━━━━━ DATASET CONTENT ━━━━━

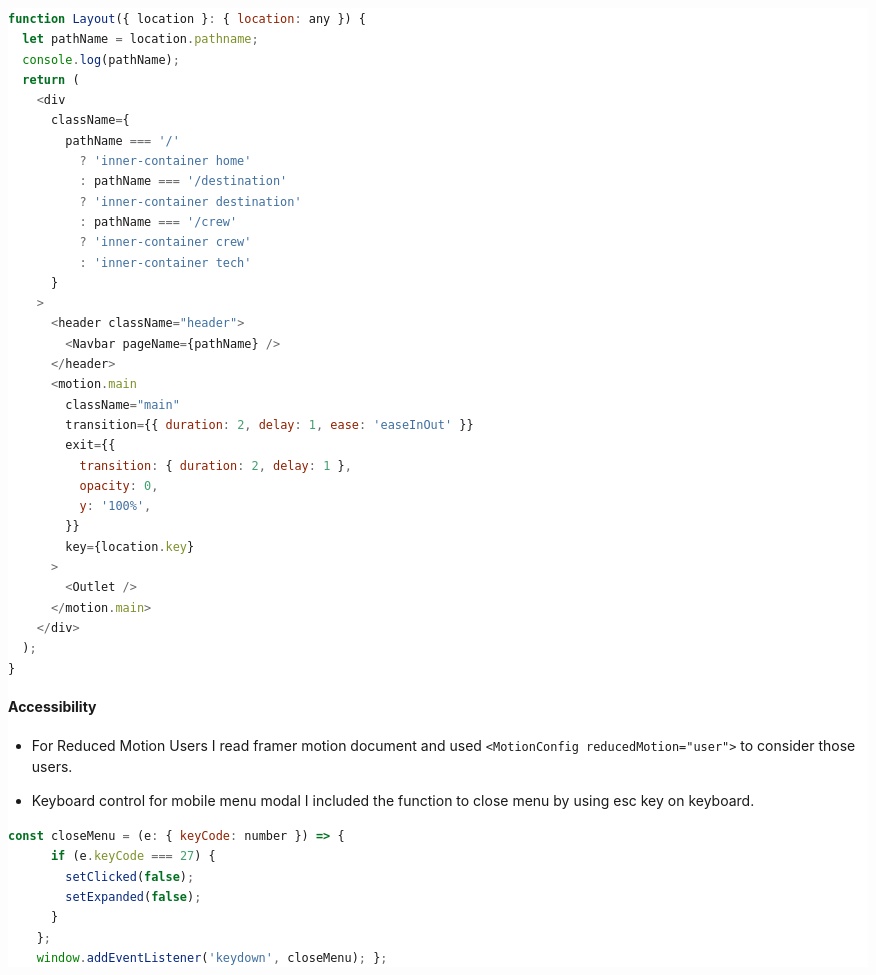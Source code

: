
 ```js
function Layout({ location }: { location: any }) {
  let pathName = location.pathname;
  console.log(pathName);
  return (
    <div
      className={
        pathName === '/'
          ? 'inner-container home'
          : pathName === '/destination'
          ? 'inner-container destination'
          : pathName === '/crew'
          ? 'inner-container crew'
          : 'inner-container tech'
      }
    >
      <header className="header">
        <Navbar pageName={pathName} />
      </header>
      <motion.main
        className="main"
        transition={{ duration: 2, delay: 1, ease: 'easeInOut' }}
        exit={{
          transition: { duration: 2, delay: 1 },
          opacity: 0,
          y: '100%',
        }}
        key={location.key}
      >
        <Outlet />
      </motion.main>
    </div>
  );
}
```

#### Accessibility

- For Reduced Motion Users
  I read framer motion document and used `<MotionConfig reducedMotion="user">` to consider those users.

- Keyboard control for mobile menu modal
  I included the function to close menu by using esc key on keyboard.

```js
const closeMenu = (e: { keyCode: number }) => {
      if (e.keyCode === 27) {
        setClicked(false);
        setExpanded(false);
      }
    };
    window.addEventListener('keydown', closeMenu); };
```
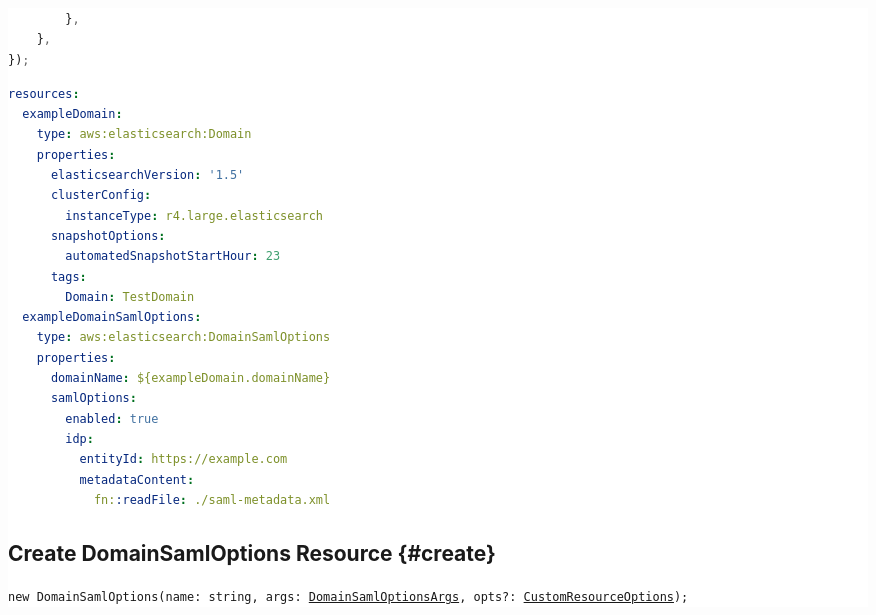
 ```typescript
        },
    },
});
```


</pulumi-choosable>
</div>


<div>
<pulumi-choosable type="language" values="yaml">

```yaml
resources:
  exampleDomain:
    type: aws:elasticsearch:Domain
    properties:
      elasticsearchVersion: '1.5'
      clusterConfig:
        instanceType: r4.large.elasticsearch
      snapshotOptions:
        automatedSnapshotStartHour: 23
      tags:
        Domain: TestDomain
  exampleDomainSamlOptions:
    type: aws:elasticsearch:DomainSamlOptions
    properties:
      domainName: ${exampleDomain.domainName}
      samlOptions:
        enabled: true
        idp:
          entityId: https://example.com
          metadataContent:
            fn::readFile: ./saml-metadata.xml
```


</pulumi-choosable>
</div>





</pulumi-examples></div>




## Create DomainSamlOptions Resource {#create}
<div>
<pulumi-chooser type="language" options="typescript,python,go,csharp,java,yaml"></pulumi-chooser>
</div>


<div>
<pulumi-choosable type="language" values="javascript,typescript">
<div class="highlight"><pre class="chroma"><code class="language-typescript" data-lang="typescript"><span class="k">new </span><span class="nx">DomainSamlOptions</span><span class="p">(</span><span class="nx">name</span><span class="p">:</span> <span class="nx">string</span><span class="p">,</span> <span class="nx">args</span><span class="p">:</span> <span class="nx"><a href="#inputs">DomainSamlOptionsArgs</a></span><span class="p">,</span> <span class="nx">opts</span><span class="p">?:</span> <span class="nx"><a href="/docs/reference/pkg/nodejs/pulumi/pulumi/#CustomResourceOptions">CustomResourceOptions</a></span><span class="p">);</span></code></pre></div>
</pulumi-choosable>
</div>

━━━━━

§ **EXERCISE INSTRUCTIONS**
After removing the pictures, transcribe the listing above exactly.

§ **EXERCISE RESPONSE**
Source code

:
 ```js
function Layout({ location }: { location: any }) {
  let pathName = location.pathname;
  console.log(pathName);
  return (
    <div
      className={
        pathName === '/'
          ? 'inner-container home'
          : pathName === '/destination'
          ? 'inner-container destination'
          : pathName === '/crew'
          ? 'inner-container crew'
          : 'inner-container tech'
      }
    >
      <header className="header">
        <Navbar pageName={pathName} />
      </header>
      <motion.main
        className="main"
        transition={{ duration: 2, delay: 1, ease: 'easeInOut' }}
        exit={{
          transition: { duration: 2, delay: 1 },
          opacity: 0,
          y: '100%',
        }}
        key={location.key}
      >
        <Outlet />
      </motion.main>
    </div>
  );
}
```

#### Accessibility

- For Reduced Motion Users
  I read framer motion document and used `<MotionConfig reducedMotion="user">` to consider those users.

- Keyboard control for mobile menu modal
  I included the function to close menu by using esc key on keyboard.

```js
const closeMenu = (e: { keyCode: number }) => {
      if (e.keyCode === 27) {
        setClicked(false);
        setExpanded(false);
      }
    };
    window.addEventListener('keydown', closeMenu); };
```
 ```typescript
        },
    },
});
```


</pulumi-choosable>
</div>


<div>
<pulumi-choosable type="language" values="yaml">

```yaml
resources:
  exampleDomain:
    type: aws:elasticsearch:Domain
    properties:
      elasticsearchVersion: '1.5'
      clusterConfig:
        instanceType: r4.large.elasticsearch
      snapshotOptions:
        automatedSnapshotStartHour: 23
      tags:
        Domain: TestDomain
  exampleDomainSamlOptions:
    type: aws:elasticsearch:DomainSamlOptions
    properties:
      domainName: ${exampleDomain.domainName}
      samlOptions:
        enabled: true
        idp:
          entityId: https://example.com
          metadataContent:
            fn::readFile: ./saml-metadata.xml
```


</pulumi-choosable>
</div>





</pulumi-examples></div>




## Create DomainSamlOptions Resource {#create}
<div>
<pulumi-chooser type="language" options="typescript,python,go,csharp,java,yaml"></pulumi-chooser>
</div>


<div>
<pulumi-choosable type="language" values="javascript,typescript">
<div class="highlight"><pre class="chroma"><code class="language-typescript" data-lang="typescript"><span class="k">new </span><span class="nx">DomainSamlOptions</span><span class="p">(</span><span class="nx">name</span><span class="p">:</span> <span class="nx">string</span><span class="p">,</span> <span class="nx">args</span><span class="p">:</span> <span class="nx"><a href="#inputs">DomainSamlOptionsArgs</a></span><span class="p">,</span> <span class="nx">opts</span><span class="p">?:</span> <span class="nx"><a href="/docs/reference/pkg/nodejs/pulumi/pulumi/#CustomResourceOptions">CustomResourceOptions</a></span><span class="p">);</span></code></pre></div>
</pulumi-choosable>
</div>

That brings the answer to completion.